Gardner objects to having students discover this important mathematical principle through the use of “manipulatives.” He describes a game in which students “cut from graph paper squares with sides ranging from two to fifteen units…. Using the edges of the squares, they form triangles of various shapes.” The “winner,” he says, “is the first to discover that if the area of one square exactly equals the combined areas of the other two squares, the triangle must have a right angle with the largest square on its hypotenuse…. ‘Constructivism’ is the term for this kind of learning. It may take a group several days to ‘construct’ the Pythagorean theorem. Even worse, the paper game may bore a group of students more than hearing a good teacher explain the theorem on the blackboard.”
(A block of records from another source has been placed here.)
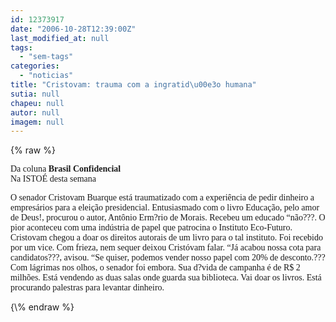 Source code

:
 ```yaml
---
id: 12373917
date: "2006-10-28T12:39:00Z"
last_modified_at: null
tags:
  - "sem-tags"
categories:
  - "noticias"
title: "Cristovam: trauma com a ingratid\u00e3o humana"
sutia: null
chapeu: null
autor: null
imagem: null
---
```

{\% raw %}
<p><P><FONT face=Verdana>Da coluna <STRONG>Brasil Confidencial</STRONG><BR>Na ISTOÉ desta semana</FONT></P></p>
<p><P><FONT face=Verdana>O senador Cristovam Buarque está traumatizado com a experiência de pedir dinheiro a empresários para a eleição presidencial. Entusiasmado com o livro Educação, pelo amor de Deus!, procurou o autor, Antônio Erm?rio de Morais. Recebeu um educado “não???. O pior aconteceu com uma indústria de papel que patrocina o Instituto Eco-Futuro. Cristovam chegou a doar os direitos autorais de um livro para o tal instituto. Foi recebido por um vice. Com frieza, nem sequer deixou Cristóvam falar. “Já acabou nossa cota para candidatos???, avisou. “Se quiser, podemos vender nosso papel com 20% de desconto.??? Com lágrimas nos olhos, o senador foi embora. Sua d?vida de campanha é de R$ 2 milhões. Está vendendo as duas salas onde guarda sua biblioteca. Vai doar os livros. Está procurando palestras para levantar dinheiro.</FONT></P> </p>
{\% endraw %} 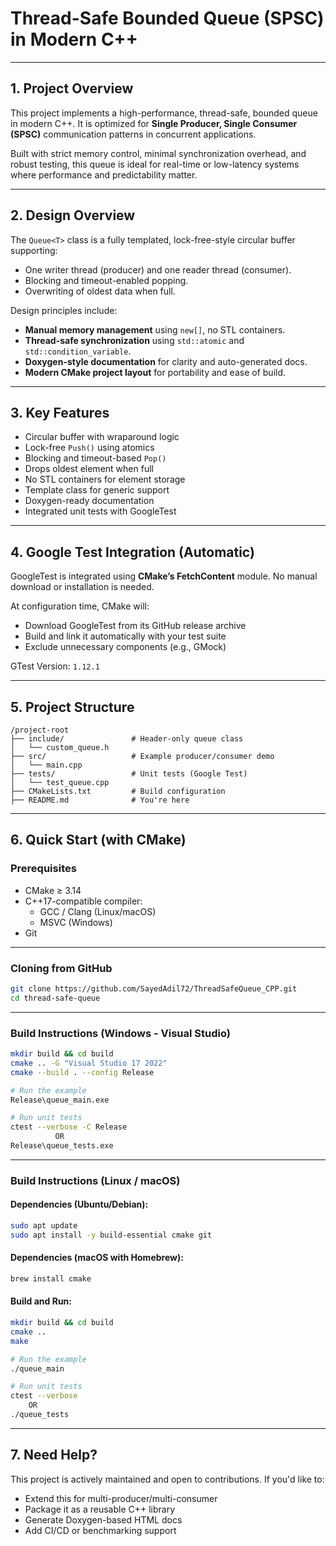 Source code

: ﻿# Thread-Safe Bounded Queue (SPSC) in Modern C++

---

## 1. Project Overview

This project implements a high-performance, thread-safe, bounded queue in modern C++. It is optimized for **Single Producer, Single Consumer (SPSC)** communication patterns in concurrent applications.

Built with strict memory control, minimal synchronization overhead, and robust testing, this queue is ideal for real-time or low-latency systems where performance and predictability matter.

---

## 2. Design Overview

The `Queue<T>` class is a fully templated, lock-free-style circular buffer supporting:

- One writer thread (producer) and one reader thread (consumer).
- Blocking and timeout-enabled popping.
- Overwriting of oldest data when full.

Design principles include:

- **Manual memory management** using `new[]`, no STL containers.
- **Thread-safe synchronization** using `std::atomic` and `std::condition_variable`.
- **Doxygen-style documentation** for clarity and auto-generated docs.
- **Modern CMake project layout** for portability and ease of build.

---

## 3. Key Features

- Circular buffer with wraparound logic
- Lock-free `Push()` using atomics
- Blocking and timeout-based `Pop()`
- Drops oldest element when full
- No STL containers for element storage
- Template class for generic support
- Doxygen-ready documentation
- Integrated unit tests with GoogleTest

---

## 4. Google Test Integration (Automatic)

GoogleTest is integrated using **CMake’s FetchContent** module. No manual download or installation is needed.

At configuration time, CMake will:

- Download GoogleTest from its GitHub release archive
- Build and link it automatically with your test suite
- Exclude unnecessary components (e.g., GMock)

GTest Version: `1.12.1`

---

## 5. Project Structure

```
/project-root
├── include/               # Header-only queue class
│   └── custom_queue.h
├── src/                   # Example producer/consumer demo
│   └── main.cpp
├── tests/                 # Unit tests (Google Test)
│   └── test_queue.cpp
├── CMakeLists.txt         # Build configuration
├── README.md              # You're here
```

---

## 6. Quick Start (with CMake)

### Prerequisites

- CMake ≥ 3.14
- C++17-compatible compiler:
  - GCC / Clang (Linux/macOS)
  - MSVC (Windows)
- Git

---

### Cloning from GitHub

```bash
git clone https://github.com/SayedAdil72/ThreadSafeQueue_CPP.git
cd thread-safe-queue
```

---

### Build Instructions (Windows - Visual Studio)

```bash
mkdir build && cd build
cmake .. -G "Visual Studio 17 2022"
cmake --build . --config Release

# Run the example
Release\queue_main.exe

# Run unit tests
ctest --verbose -C Release 
          OR 
Release\queue_tests.exe

```

---

### Build Instructions (Linux / macOS)

#### Dependencies (Ubuntu/Debian):
```bash
sudo apt update
sudo apt install -y build-essential cmake git
```

#### Dependencies (macOS with Homebrew):
```bash
brew install cmake
```

#### Build and Run:
```bash
mkdir build && cd build
cmake ..
make

# Run the example
./queue_main

# Run unit tests
ctest --verbose
    OR
./queue_tests

```

---

## 7. Need Help?

This project is actively maintained and open to contributions. If you'd like to:

- Extend this for multi-producer/multi-consumer
- Package it as a reusable C++ library
- Generate Doxygen-based HTML docs
- Add CI/CD or benchmarking support

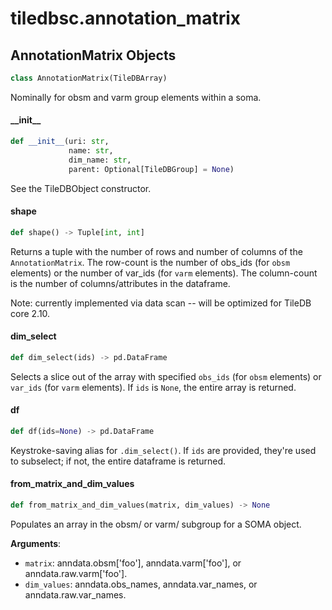 <a id="tiledbsc.annotation_matrix"></a>

# tiledbsc.annotation\_matrix

<a id="tiledbsc.annotation_matrix.AnnotationMatrix"></a>

## AnnotationMatrix Objects

```python
class AnnotationMatrix(TileDBArray)
```

Nominally for obsm and varm group elements within a soma.

<a id="tiledbsc.annotation_matrix.AnnotationMatrix.__init__"></a>

#### \_\_init\_\_

```python
def __init__(uri: str,
             name: str,
             dim_name: str,
             parent: Optional[TileDBGroup] = None)
```

See the TileDBObject constructor.

<a id="tiledbsc.annotation_matrix.AnnotationMatrix.shape"></a>

#### shape

```python
def shape() -> Tuple[int, int]
```

Returns a tuple with the number of rows and number of columns of the `AnnotationMatrix`.
The row-count is the number of obs_ids (for `obsm` elements) or the number of var_ids (for
`varm` elements).  The column-count is the number of columns/attributes in the dataframe.

Note: currently implemented via data scan -- will be optimized for TileDB core 2.10.

<a id="tiledbsc.annotation_matrix.AnnotationMatrix.dim_select"></a>

#### dim\_select

```python
def dim_select(ids) -> pd.DataFrame
```

Selects a slice out of the array with specified `obs_ids` (for `obsm` elements) or
`var_ids` (for `varm` elements).  If `ids` is `None`, the entire array is returned.

<a id="tiledbsc.annotation_matrix.AnnotationMatrix.df"></a>

#### df

```python
def df(ids=None) -> pd.DataFrame
```

Keystroke-saving alias for `.dim_select()`. If `ids` are provided, they're used
to subselect; if not, the entire dataframe is returned.

<a id="tiledbsc.annotation_matrix.AnnotationMatrix.from_matrix_and_dim_values"></a>

#### from\_matrix\_and\_dim\_values

```python
def from_matrix_and_dim_values(matrix, dim_values) -> None
```

Populates an array in the obsm/ or varm/ subgroup for a SOMA object.

**Arguments**:

- `matrix`: anndata.obsm['foo'], anndata.varm['foo'], or anndata.raw.varm['foo'].
- `dim_values`: anndata.obs_names, anndata.var_names, or anndata.raw.var_names.

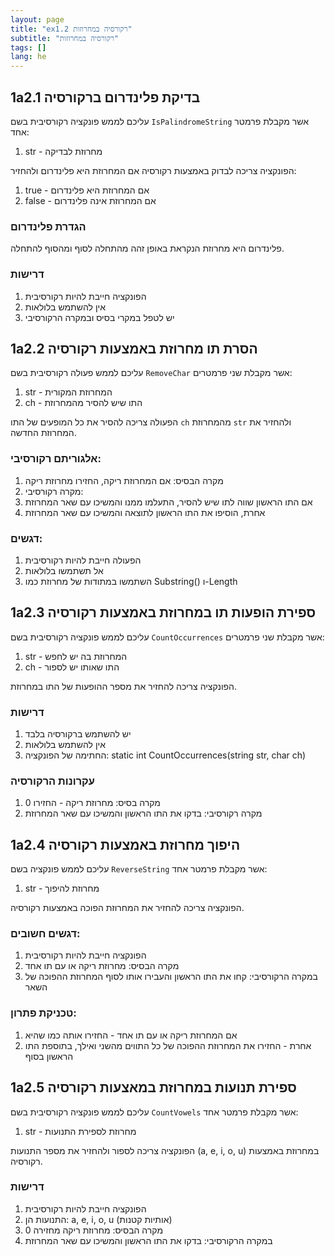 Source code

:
 ```yaml
---
layout: page
title: "ex1.2 רקורסיה במחרוזות"
subtitle: "רקורסיה במחרוזות"
tags: []
lang: he
---
```



## 1a2.1 בדיקת פלינדרום ברקורסיה

עליכם לממש פונקציה רקורסיבית בשם `IsPalindromeString` אשר מקבלת פרמטר אחד:

1. str - מחרוזת לבדיקה

הפונקציה צריכה לבדוק באמצעות רקורסיה אם המחרוזת היא פלינדרום ולהחזיר:

1. true - אם המחרוזת היא פלינדרום
2. false - אם המחרוזת אינה פלינדרום

### הגדרת פלינדרום

פלינדרום היא מחרוזת הנקראת באופן זהה מהתחלה לסוף ומהסוף להתחלה.

### דרישות

1. הפונקציה חייבת להיות רקורסיבית
2. אין להשתמש בלולאות
3. יש לטפל במקרי בסיס ובמקרה הרקורסיבי


## 1a2.2 הסרת תו מחרוזת באמצעות רקורסיה

עליכם לממש פעולה רקורסיבית בשם `RemoveChar` אשר מקבלת שני פרמטרים:

1. str - המחרוזת המקורית
2. ch - התו שיש להסיר מהמחרוזת

הפעולה צריכה להסיר את כל המופעים של התו `ch` מהמחרוזת `str` ולהחזיר את המחרוזת החדשה.

### אלגוריתם רקורסיבי:

1. מקרה הבסיס: אם המחרוזת ריקה, החזירו מחרוזת ריקה
2. מקרה רקורסיבי:
3. אם התו הראשון שווה לתו שיש להסיר, התעלמו ממנו והמשיכו עם שאר המחרוזת
4. אחרת, הוסיפו את התו הראשון לתוצאה והמשיכו עם שאר המחרוזת

### דגשים:

1. הפעולה חייבת להיות רקורסיבית
2. אל תשתמשו בלולאות
3. השתמשו במתודות של מחרוזת כמו Substring() ו-Length


## 1a2.3 ספירת הופעות תו במחרוזת באמצעות רקורסיה

עליכם לממש פונקציה רקורסיבית בשם `CountOccurrences` אשר מקבלת שני פרמטרים:

1. str - המחרוזת בה יש לחפש
2. ch - התו שאותו יש לספור

הפונקציה צריכה להחזיר את מספר ההופעות של התו במחרוזת.

### דרישות

1. יש להשתמש ברקורסיה בלבד
2. אין להשתמש בלולאות
3. החתימה של הפונקציה: static int CountOccurrences(string str, char ch)

### עקרונות הרקורסיה

1. מקרה בסיס: מחרוזת ריקה - החזירו 0
2. מקרה רקורסיבי: בדקו את התו הראשון והמשיכו עם שאר המחרוזת



## 1a2.4 היפוך מחרוזת באמצעות רקורסיה

עליכם לממש פונקציה בשם `ReverseString` אשר מקבלת פרמטר אחד:

1. str - מחרוזת להיפוך

הפונקציה צריכה להחזיר את המחרוזת הפוכה באמצעות רקורסיה.

### דגשים חשובים:

1. הפונקציה חייבת להיות רקורסיבית
2. מקרה הבסיס: מחרוזת ריקה או עם תו אחד
3. במקרה הרקורסיבי: קחו את התו הראשון והעבירו אותו לסוף המחרוזת ההפוכה של השאר

### טכניקת פתרון:

1. אם המחרוזת ריקה או עם תו אחד - החזירו אותה כמו שהיא
2. אחרת - החזירו את המחרוזת ההפוכה של כל התווים מהשני ואילך, בתוספת התו הראשון בסוף


## 1a2.5 ספירת תנועות במחרוזת במאצעות רקורסיה

עליכם לממש פונקציה רקורסיבית בשם `CountVowels` אשר מקבלת פרמטר אחד:

1. str - מחרוזת לספירת התנועות

הפונקציה צריכה לספור ולהחזיר את מספר התנועות (a, e, i, o, u) במחרוזת באמצעות רקורסיה.

### דרישות

1. הפונקציה חייבת להיות רקורסיבית
2. התנועות הן: a, e, i, o, u (אותיות קטנות)
3. מקרה הבסיס: מחרוזת ריקה מחזירה 0
4. במקרה הרקורסיבי: בדקו את התו הראשון והמשיכו עם שאר המחרוזת


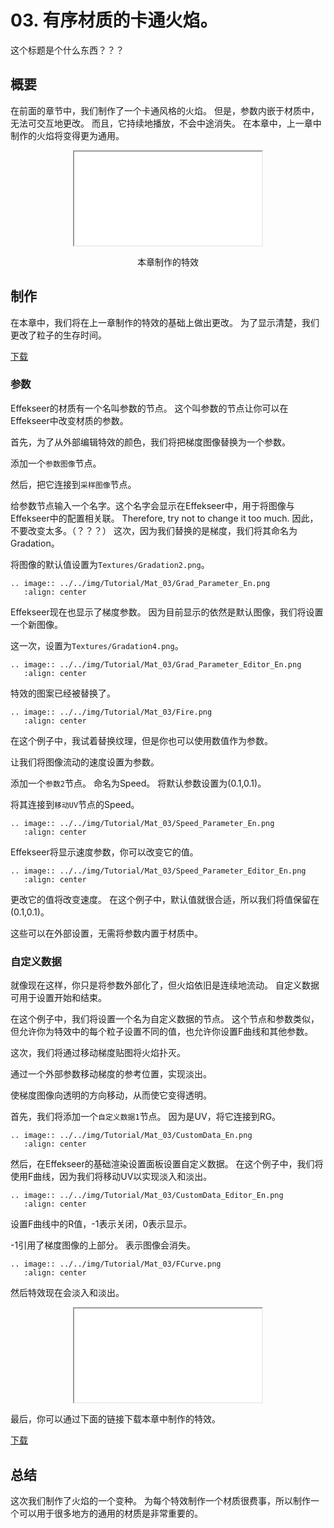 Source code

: # 03. 有序材质的卡通火焰。

这个标题是个什么东西？？？

## 概要

在前面的章节中，我们制作了一个卡通风格的火焰。
但是，参数内嵌于材质中，无法可交互地更改。
而且，它持续地播放，不会中途消失。
在本章中，上一章中制作的火焰将变得更为通用。

<div align="center">
<iframe src='../../Effects/viewer_ch_CN.html#Tutorials/Mat_03/Fire.efkefc'></iframe>
<p>本章制作的特效</p>
</div>

## 制作

在本章中，我们将在上一章制作的特效的基础上做出更改。
为了显示清楚，我们更改了粒子的生存时间。

<a href="../../Effects/Tutorials/Mat_03_01.zip">下载</a>

### 参数

Effekseer的材质有一个名叫参数的节点。
这个叫参数的节点让你可以在Effekseer中改变材质的参数。

首先，为了从外部编辑特效的颜色，我们将把梯度图像替换为一个参数。

添加一个`参数图像`节点。

然后，把它连接到`采样图像`节点。

给参数节点输入一个名字。这个名字会显示在Effekseer中，用于将图像与Effekseer中的配置相关联。
Therefore, try not to change it too much.
因此，不要改变太多。（？？？）
这次，因为我们替换的是梯度，我们将其命名为Gradation。

将图像的默认值设置为`Textures/Gradation2.png`。

```eval_rst
.. image:: ../../img/Tutorial/Mat_03/Grad_Parameter_En.png
   :align: center
```

Effekseer现在也显示了梯度参数。
因为目前显示的依然是默认图像，我们将设置一个新图像。

这一次，设置为`Textures/Gradation4.png`。

```eval_rst
.. image:: ../../img/Tutorial/Mat_03/Grad_Parameter_Editor_En.png
   :align: center
```

特效的图案已经被替换了。

```eval_rst
.. image:: ../../img/Tutorial/Mat_03/Fire.png
   :align: center
```

在这个例子中，我试着替换纹理，但是你也可以使用数值作为参数。

让我们将图像流动的速度设置为参数。

添加一个`参数2`节点。
命名为Speed。
将默认参数设置为(0.1,0.1)。

将其连接到`移动UV`节点的Speed。

```eval_rst
.. image:: ../../img/Tutorial/Mat_03/Speed_Parameter_En.png
   :align: center
```

Effekseer将显示速度参数，你可以改变它的值。

```eval_rst
.. image:: ../../img/Tutorial/Mat_03/Speed_Parameter_Editor_En.png
   :align: center
```

更改它的值将改变速度。
在这个例子中，默认值就很合适，所以我们将值保留在(0.1,0.1)。

这些可以在外部设置，无需将参数内置于材质中。

### 自定义数据

就像现在这样，你只是将参数外部化了，但火焰依旧是连续地流动。
自定义数据可用于设置开始和结束。

在这个例子中，我们将设置一个名为自定义数据的节点。
这个节点和参数类似，但允许你为特效中的每个粒子设置不同的值，也允许你设置F曲线和其他参数。

这次，我们将通过移动梯度贴图将火焰扑灭。

通过一个外部参数移动梯度的参考位置，实现淡出。

使梯度图像向透明的方向移动，从而使它变得透明。

首先，我们将添加一个`自定义数据1`节点。
因为是UV，将它连接到RG。


```eval_rst
.. image:: ../../img/Tutorial/Mat_03/CustomData_En.png
   :align: center
```

然后，在Effekseer的基础渲染设置面板设置自定义数据。
在这个例子中，我们将使用F曲线，因为我们将移动UV以实现淡入和淡出。

```eval_rst
.. image:: ../../img/Tutorial/Mat_03/CustomData_Editor_En.png
   :align: center
```

设置F曲线中的R值，-1表示关闭，0表示显示。

-1引用了梯度图像的上部分。
表示图像会消失。

```eval_rst
.. image:: ../../img/Tutorial/Mat_03/FCurve.png
   :align: center
```

然后特效现在会淡入和淡出。

<div align="center">
<iframe src='../../Effects/viewer_ch_CN.html#Tutorials/Mat_03/Fire.efkefc'></iframe>
</div>

最后，你可以通过下面的链接下载本章中制作的特效。

<a href="../../Effects/Tutorials/Mat_03_02.zip">下载</a>

## 总结

这次我们制作了火焰的一个变种。
为每个特效制作一个材质很费事，所以制作一个可以用于很多地方的通用的材质是非常重要的。

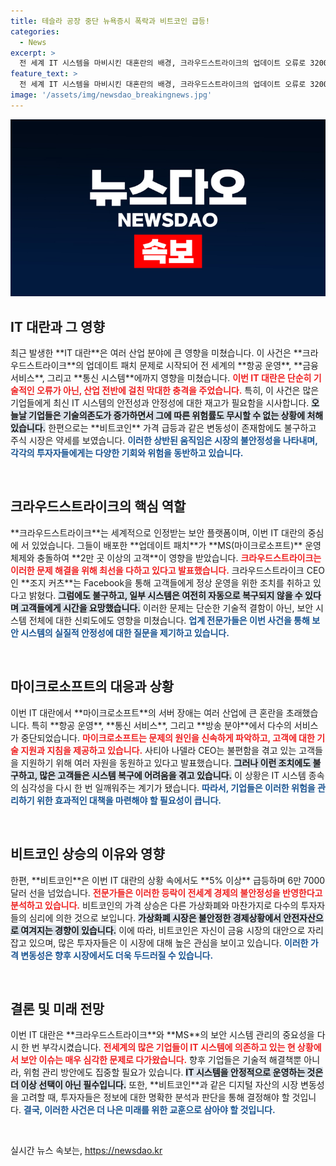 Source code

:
 ```yaml
---
title: 테슬라 공장 중단 뉴욕증시 폭락과 비트코인 급등!
categories:
  - News
excerpt: >
  전 세계 IT 시스템을 마비시킨 대혼란의 배경, 크라우드스트라이크의 업데이트 오류로 3200여 항공편이 결항됐다. 비트코인은 급등세를 보이며 6만7000달러를 넘겼다. 전문가들은 완전 복구에 수주가 소요될 것이라 경고.
feature_text: >
  전 세계 IT 시스템을 마비시킨 대혼란의 배경, 크라우드스트라이크의 업데이트 오류로 3200여 항공편이 결항됐다. 비트코인은 급등세를 보이며 6만7000달러를 넘겼다. 전문가들은 완전 복구에 수주가 소요될 것이라 경고.
image: '/assets/img/newsdao_breakingnews.jpg'
---
```


<p><img src="/assets/img/newsdao_breakingnews.jpg" alt="flaretime 속보" /></p>

<h2 data-ke-size="size26">IT 대란과 그 영향</h2>

<p data-ke-size="size16">최근 발생한 **IT 대란**은 여러 산업 분야에 큰 영향을 미쳤습니다. 이 사건은 **크라우드스트라이크**의 업데이트 패치 문제로 시작되어 전 세계의 **항공 운영**, **금융 서비스**, 그리고 **통신 시스템**에까지 영향을 미쳤습니다. <b><span style="color: #ee2323;">이번 IT 대란은 단순히 기술적인 오류가 아닌, 산업 전반에 걸친 막대한 충격을 주었습니다.</span></b> 특히, 이 사건은 많은 기업들에게 최신 IT 시스템의 안전성과 안정성에 대한 재고가 필요함을 시사합니다. <b><span style="background-color: #21538527;">오늘날 기업들은 기술의존도가 증가하면서 그에 따른 위험률도 무시할 수 없는 상황에 처해있습니다.</span></b> 한편으로는 **비트코인** 가격 급등과 같은 변동성이 존재함에도 불구하고 주식 시장은 약세를 보였습니다. <b><span style="color: #1a5490;">이러한 상반된 움직임은 시장의 불안정성을 나타내며, 각각의 투자자들에게는 다양한 기회와 위험을 동반하고 있습니다.</span></b></p>

<p data-ke-size="size16">&nbsp;</p>

<h2 data-ke-size="size26">크라우드스트라이크의 핵심 역할</h2>

<p data-ke-size="size16">**크라우드스트라이크**는 세계적으로 인정받는 보안 플랫폼이며, 이번 IT 대란의 중심에 서 있었습니다. 그들이 배포한 **업데이트 패치**가 **MS(마이크로소프트)** 운영체제와 충돌하여 **2만 곳 이상의 고객**이 영향을 받았습니다. <b><span style="color: #ee2323;">크라우드스트라이크는 이러한 문제 해결을 위해 최선을 다하고 있다고 발표했습니다.</span></b> 크라우드스트라이크 CEO인 **조지 커츠**는 Facebook을 통해 고객들에게 정상 운영을 위한 조치를 취하고 있다고 밝혔다. <b><span style="background-color: #21538527;">그럼에도 불구하고, 일부 시스템은 여전히 자동으로 복구되지 않을 수 있다며 고객들에게 시간을 요망했습니다.</span></b> 이러한 문제는 단순한 기술적 결함이 아닌, 보안 시스템 전체에 대한 신뢰도에도 영향을 미쳤습니다. <b><span style="color: #1a5490;">업계 전문가들은 이번 사건을 통해 보안 시스템의 실질적 안정성에 대한 질문을 제기하고 있습니다.</span></b></p>

<p data-ke-size="size16">&nbsp;</p>

<h2 data-ke-size="size26">마이크로소프트의 대응과 상황</h2>

<p data-ke-size="size16">이번 IT 대란에서 **마이크로소프트**의 서버 장애는 여러 산업에 큰 혼란을 초래했습니다. 특히 **항공 운영**, **통신 서비스**, 그리고 **방송 분야**에서 다수의 서비스가 중단되었습니다. <b><span style="color: #ee2323;">마이크로소프트는 문제의 원인을 신속하게 파악하고, 고객에 대한 기술 지원과 지침을 제공하고 있습니다.</span></b> 사티아 나델라 CEO는 불편함을 겪고 있는 고객들을 지원하기 위해 여러 자원을 동원하고 있다고 발표했습니다. <b><span style="background-color: #21538527;">그러나 이런 조치에도 불구하고, 많은 고객들은 시스템 복구에 어려움을 겪고 있습니다.</span></b> 이 상황은 IT 시스템 종속의 심각성을 다시 한 번 일깨워주는 계기가 됐습니다. <b><span style="color: #1a5490;">따라서, 기업들은 이러한 위험을 관리하기 위한 효과적인 대책을 마련해야 할 필요성이 큽니다.</span></b></p>

<p data-ke-size="size16">&nbsp;</p>

<h2 data-ke-size="size26">비트코인 상승의 이유와 영향</h2>

<p data-ke-size="size16">한편, **비트코인**은 이번 IT 대란의 상황 속에서도 **5% 이상** 급등하며 6만 7000달러 선을 넘었습니다. <b><span style="color: #ee2323;">전문가들은 이러한 등락이 전세계 경제의 불안정성을 반영한다고 분석하고 있습니다.</span></b> 비트코인의 가격 상승은 다른 가상화폐와 마찬가지로 다수의 투자자들의 심리에 의한 것으로 보입니다. <b><span style="background-color: #21538527;">가상화폐 시장은 불안정한 경제상황에서 안전자산으로 여겨지는 경향이 있습니다.</span></b> 이에 따라, 비트코인은 자신이 금융 시장의 대안으로 자리잡고 있으며, 많은 투자자들은 이 시장에 대해 높은 관심을 보이고 있습니다. <b><span style="color: #1a5490;">이러한 가격 변동성은 향후 시장에서도 더욱 두드러질 수 있습니다.</span></b></p>

<p data-ke-size="size16">&nbsp;</p>

<h2 data-ke-size="size26">결론 및 미래 전망</h2>

<p data-ke-size="size16">이번 IT 대란은 **크라우드스트라이크**와 **MS**의 보안 시스템 관리의 중요성을 다시 한 번 부각시켰습니다. <b><span style="color: #ee2323;">전세계의 많은 기업들이 IT 시스템에 의존하고 있는 현 상황에서 보안 이슈는 매우 심각한 문제로 다가왔습니다.</span></b> 향후 기업들은 기술적 해결책뿐 아니라, 위험 관리 방안에도 집중할 필요가 있습니다. <b><span style="background-color: #21538527;">IT 시스템을 안정적으로 운영하는 것은 더 이상 선택이 아닌 필수입니다.</span></b> 또한, **비트코인**과 같은 디지털 자산의 시장 변동성을 고려할 때, 투자자들은 정보에 대한 명확한 분석과 판단을 통해 결정해야 할 것입니다. <b><span style="color: #1a5490;">결국, 이러한 사건은 더 나은 미래를 위한 교훈으로 삼아야 할 것입니다.</span></b></p>

<p data-ke-size="size16">&nbsp;</p>
실시간 뉴스 속보는, <a href="https://newsdao.kr" rel="dofollow">https://newsdao.kr</a>


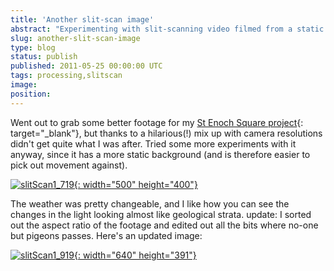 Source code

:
 ```yaml
---
title: 'Another slit-scan image'
abstract: "Experimenting with slit-scanning video filmed from a static position, using Processing."
slug: another-slit-scan-image
type: blog
status: publish
published: 2011-05-25 00:00:00 UTC
tags: processing,slitscan
image: 
position: 
---
```


Went out to grab some better footage for my [St Enoch Square
project](/blog/work-in-progress-tracking-movement-in-st-enoch-square/){:
target="_blank"}, but thanks to a hilarious(!) mix up with camera
resolutions didn\'t get quite what I was after. Tried some more
experiments with it anyway, since it has a more static background (and
is therefore easier to pick out movement against).

[![slitScan1\_719](https://farm4.static.flickr.com/3541/5758088479_9074d7476c.jpg){:
width="500" height="400"}][1]

The weather was pretty changeable, and I like how you can see the
changes in the light looking almost like geological strata. update: I
sorted out the aspect ratio of the footage and edited out all the bits
where no-one but pigeons passes. Here\'s an updated image:

[![slitScan1\_919](https://farm3.static.flickr.com/2799/5759175044_11e1810473_z.jpg){:
width="640" height="391"}][2]



[1]: https://www.flickr.com/photos/53111802@N05/5758088479/
[2]: https://www.flickr.com/photos/53111802@N05/5759175044/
I teach a college-level geometry course for future elementary teachers in which we spend several days studying the Pythagorean theorem and analyzing a few of the four hundred known proofs of this important proposition. At the end of this experience, I ask students to write in their journals about any new insights they have obtained from this reexamination of the Pythagorean theorem.
More often than not, students write something along these lines. “I always knew that the Pythagorean theorem was expressed by the formula a2 + b2 = c2, but I was surprised to learn that the theorem actually describes a relationship among areas of squares.”
Why is it that these college students find the connection between the Pythagorean theorem and the areas of squares such a revelation? From my experience most high school geometry textbooks prove the theorem using properties of similar right triangles. While this is one of the shorter proofs, it obscures the fact that the terms in the formula a2 + b2 = c2 represent areas of actual squares. Too often students simply memorize the formula without any real understanding of what a, b, and c stand for.
I wish our students would come to the university having learned the Pythagorean theorem through the method that Gardner ridicules. The activity he describes gives students the opportunity to work together and look for patterns. In the process they may discover more than just the Pythagorean theorem. They should also observe that in obtuse triangles the square of the longest side is greater than, and in acute triangles it is less than, the sum of the squares of the other two sides. They should also observe or rediscover that the sum of the lengths of any two sides must be greater than the length of the third side.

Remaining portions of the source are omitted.